No—every gift from God is good. If He has blessed you with wealth, it is for a reason, and we have examples in the Bible to prove this.
Joseph of the Old Testament was one of the wealthiest men of Egypt, second only to Pharaoh. However, that wealth did not diminish his dependency on God. He knew God’s provision of riches and vision were favored gifts which he in turn used to save multiple nations. Joseph was a rich man, but first and foremost, he was a humble servant of God.
In the book of Acts, we read about several members of the early church who were wealthy and helped to support others. Barnabas sold a field and donated the money so it could be used to serve the needy (Acts 4:36-37), Dorcas made clothes for the widows (Acts 9:36-43), and a Roman Centurion named Cornelius “did many charitable deeds for the Jewish people and always prayed to God” (Acts 10:1-8).
Though they were wealthy, God was the one they depended upon, and by His example they used their riches to freely serve others. When our identity, security, and hope are tied into accumulating and maintaining wealth, our fists tighten and our hearts harden against the one who provided that gift and those He calls us to help.
If we are to guard against this, we must evaluate our hearts.

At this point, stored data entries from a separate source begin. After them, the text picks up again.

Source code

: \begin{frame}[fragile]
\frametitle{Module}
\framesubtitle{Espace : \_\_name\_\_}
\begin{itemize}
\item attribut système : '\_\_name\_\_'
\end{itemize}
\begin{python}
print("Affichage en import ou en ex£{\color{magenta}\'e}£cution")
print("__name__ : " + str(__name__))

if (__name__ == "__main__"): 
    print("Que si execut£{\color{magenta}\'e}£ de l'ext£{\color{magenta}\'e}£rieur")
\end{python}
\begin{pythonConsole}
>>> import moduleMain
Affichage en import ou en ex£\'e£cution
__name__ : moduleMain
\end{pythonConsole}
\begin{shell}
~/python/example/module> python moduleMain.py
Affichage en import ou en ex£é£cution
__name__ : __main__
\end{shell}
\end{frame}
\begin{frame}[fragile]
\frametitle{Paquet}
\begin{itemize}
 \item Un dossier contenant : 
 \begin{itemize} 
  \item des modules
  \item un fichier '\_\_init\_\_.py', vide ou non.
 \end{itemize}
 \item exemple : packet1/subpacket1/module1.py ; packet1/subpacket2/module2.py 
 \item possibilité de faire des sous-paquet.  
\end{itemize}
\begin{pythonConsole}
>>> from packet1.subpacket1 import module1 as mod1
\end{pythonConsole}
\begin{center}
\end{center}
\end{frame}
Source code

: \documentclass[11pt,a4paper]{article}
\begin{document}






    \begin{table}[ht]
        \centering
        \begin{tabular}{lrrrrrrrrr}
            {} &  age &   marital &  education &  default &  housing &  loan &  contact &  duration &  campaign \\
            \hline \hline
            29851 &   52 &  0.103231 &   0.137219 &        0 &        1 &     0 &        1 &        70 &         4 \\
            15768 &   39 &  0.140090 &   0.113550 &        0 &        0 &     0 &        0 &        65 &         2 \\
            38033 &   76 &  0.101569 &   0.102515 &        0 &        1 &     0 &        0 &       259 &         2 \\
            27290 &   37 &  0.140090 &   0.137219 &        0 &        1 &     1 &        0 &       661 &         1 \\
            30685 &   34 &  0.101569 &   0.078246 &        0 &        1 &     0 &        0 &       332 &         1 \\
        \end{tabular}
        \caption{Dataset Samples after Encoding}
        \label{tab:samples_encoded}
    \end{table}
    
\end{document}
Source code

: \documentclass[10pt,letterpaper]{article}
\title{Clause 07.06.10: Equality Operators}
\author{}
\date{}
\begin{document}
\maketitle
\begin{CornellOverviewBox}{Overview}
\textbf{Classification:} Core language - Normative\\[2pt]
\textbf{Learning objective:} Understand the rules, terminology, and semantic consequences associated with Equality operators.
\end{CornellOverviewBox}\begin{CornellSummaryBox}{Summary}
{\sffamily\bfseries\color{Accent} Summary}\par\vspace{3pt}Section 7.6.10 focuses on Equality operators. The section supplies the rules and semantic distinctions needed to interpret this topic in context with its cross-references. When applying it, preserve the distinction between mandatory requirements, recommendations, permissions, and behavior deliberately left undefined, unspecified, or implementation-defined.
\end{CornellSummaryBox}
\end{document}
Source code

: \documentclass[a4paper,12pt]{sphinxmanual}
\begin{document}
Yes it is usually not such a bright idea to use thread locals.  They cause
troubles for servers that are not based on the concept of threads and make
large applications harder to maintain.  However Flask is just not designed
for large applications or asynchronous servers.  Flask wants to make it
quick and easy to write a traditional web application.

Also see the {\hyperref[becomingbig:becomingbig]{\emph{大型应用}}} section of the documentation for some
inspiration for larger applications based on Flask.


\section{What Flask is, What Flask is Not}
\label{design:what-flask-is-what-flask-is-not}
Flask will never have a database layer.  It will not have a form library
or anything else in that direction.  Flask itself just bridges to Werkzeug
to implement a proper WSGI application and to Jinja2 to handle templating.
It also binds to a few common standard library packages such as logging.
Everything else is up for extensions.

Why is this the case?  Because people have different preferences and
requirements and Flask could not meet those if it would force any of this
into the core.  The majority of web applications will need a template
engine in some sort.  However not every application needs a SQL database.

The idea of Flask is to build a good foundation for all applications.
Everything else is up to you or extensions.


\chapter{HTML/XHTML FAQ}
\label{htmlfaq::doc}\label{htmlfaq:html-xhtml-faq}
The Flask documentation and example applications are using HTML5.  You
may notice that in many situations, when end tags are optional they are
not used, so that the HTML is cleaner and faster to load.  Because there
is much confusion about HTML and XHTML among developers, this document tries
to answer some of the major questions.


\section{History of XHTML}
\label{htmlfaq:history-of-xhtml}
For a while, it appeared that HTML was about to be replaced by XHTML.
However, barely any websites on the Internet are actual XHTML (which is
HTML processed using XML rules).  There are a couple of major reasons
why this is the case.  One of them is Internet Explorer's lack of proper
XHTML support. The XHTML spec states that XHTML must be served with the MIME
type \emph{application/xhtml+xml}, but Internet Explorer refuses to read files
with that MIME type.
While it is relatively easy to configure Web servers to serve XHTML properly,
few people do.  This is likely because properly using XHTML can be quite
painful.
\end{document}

A Heart Check for the Rich
God judges a man before he can enter heaven, and He does not judge as the world judges. Someone could be the richest, most influential person on the planet, and still not enter. No amount of possessions or influence can sway God. He looks past worldly standards and into the heart of a man (1 Samuel 16:7). He knows where your dependency lies. Do you?
I encourage you to use these verses and the following questions as a “heart check.”
“Do not store up for yourselves treasures on earth, … But store up for yourselves treasures in heaven…” (Matthew 6:19-20)
“…Beware, and be on your guard against every form of greed; for not even when one has an abundance does his life consist of his possessions.” (Luke 12:15 NASB)
What are you storing up? How are you using the wealth God has given you? Are you satisfied with what you have, or are you always striving for more? Is your focus on the gift instead of the Giver? If you lost all your wealth and your health, would you still trust in God?
If you found the answers to some of those questions distasteful, you might be depending on your wealth for identity, security, and hope. The only way to fix that is to go straight to Jesus.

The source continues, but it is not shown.